→ Task prompt
For the listing below, count the lines that contain "Manufacturing" and report only the number.

= Beginning of Section =

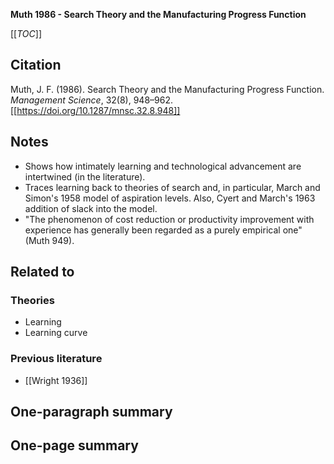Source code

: **Muth 1986 - Search Theory and the Manufacturing Progress Function**

[[_TOC_]]

## Citation
Muth, J. F. (1986). Search Theory and the Manufacturing Progress Function. *Management Science*, 32(8), 948–962. [[https://doi.org/10.1287/mnsc.32.8.948]]

## Notes
* Shows how intimately learning and technological advancement are intertwined (in the literature).
* Traces learning back to theories of search and, in particular, March and Simon's 1958 model of aspiration levels. Also, Cyert and March's 1963 addition of slack into the model.
* "The phenomenon of cost reduction or productivity improvement with experience has generally been regarded as a purely empirical one" (Muth 949).

## Related to

### Theories
* Learning
* Learning curve

### Previous literature
* [[Wright 1936]]

## One-paragraph summary

## One-page summary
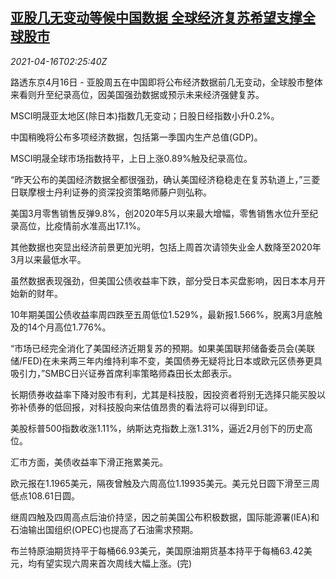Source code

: <!--1618540263000-->
[亚股几无变动等候中国数据 全球经济复苏希望支撑全球股市](https://cn.reuters.com/article/asia-financial-markets-0416-fri-idCNKBS2C3080)
------

<div><i>2021-04-16T02:25:40Z</i></div><p>路透东京4月16日 - 亚股周五在中国即将公布经济数据前几无变动，全球股市整体来看则升至纪录高位，因美国强劲数据或预示未来经济强健复苏。</p><p>MSCI明晟亚太地区(除日本)指数几无变动；日股日经指数小升0.2%。</p><p>中国稍晚将公布多项经济数据，包括第一季国内生产总值(GDP)。</p><p>MSCI明晟全球市场指数持平，上日上涨0.89%触及纪录高位。</p><p>“昨天公布的美国经济数据全都很强劲，确认美国经济稳稳走在复苏轨道上，”三菱日联摩根士丹利证券的资深投资策略师藤户则弘称。</p><p>美国3月零售销售反弹9.8%，创2020年5月以来最大增幅，零售销售水位升至纪录高位，比疫情前水准高出17.1%。</p><p>其他数据也突显出经济前景更加光明，包括上周首次请领失业金人数降至2020年3月以来最低水平。</p><p>虽然数据表现强劲，但美国公债收益率下跌，部分受日本买盘影响，因日本本月开始新的财年。</p><p>10年期美国公债收益率周四跌至五周低位1.529%，最新报1.566%，脱离3月底触及的14个月高位1.776%。</p><p>“市场已经完全消化了美国经济近期复苏的预期。如果美国联邦储备委员会(美联储/FED)在未来两三年内维持利率不变，美国债券无疑将比日本或欧元区债券更具吸引力，”SMBC日兴证券首席利率策略师森田长太郎表示。</p><p>长期债券收益率下降对股市有利，尤其是科技股，因投资者将别无选择只能买股以弥补债券的低回报，对科技股向来估值昂贵的看法将可以得到印证。</p><p>美股标普500指数收涨1.11%，纳斯达克指数上涨1.31%，逼近2月创下的历史高位。</p><p>汇市方面，美债收益率下滑正拖累美元。</p><p>欧元报在1.1965美元，隔夜曾触及六周高位1.19935美元。美元兑日圆下滑至三周低点108.61日圆。</p><p>继周四触及四周高点后油价持坚，因之前美国公布积极数据，国际能源署(IEA)和石油输出国组织(OPEC)也提高了石油需求预期。</p><p>布兰特原油期货持平于每桶66.93美元，美国原油期货基本持平于每桶63.42美元，均有望实现六周来首次周线大幅上涨。(完)</p>
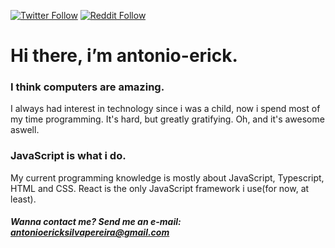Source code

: [![Twitter Follow](https://img.shields.io/twitter/follow/im_antonioerick?label=Follow&logo=twitter)](https://twitter.com/im_antonioerick)
[![Reddit Follow](https://img.shields.io/twitter/follow/im_antonioerick?label=Follow&logo=reddit)](https://www.reddit.com/user/antonio-erick)

# Hi there, i’m antonio-erick.

### I think computers are amazing. 
I always had interest in technology since i was a child, now i spend most of my time programming. It's hard, but greatly gratifying. Oh, and it's awesome aswell.
### JavaScript is what i do.
My current programming knowledge is mostly about JavaScript, Typescript, HTML and CSS. React is the only JavaScript framework i use(for now, at least). 

##### Wanna contact me? Send me an e-mail: antonioericksilvapereira@gmail.com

= End of Section =

→ Answer space
2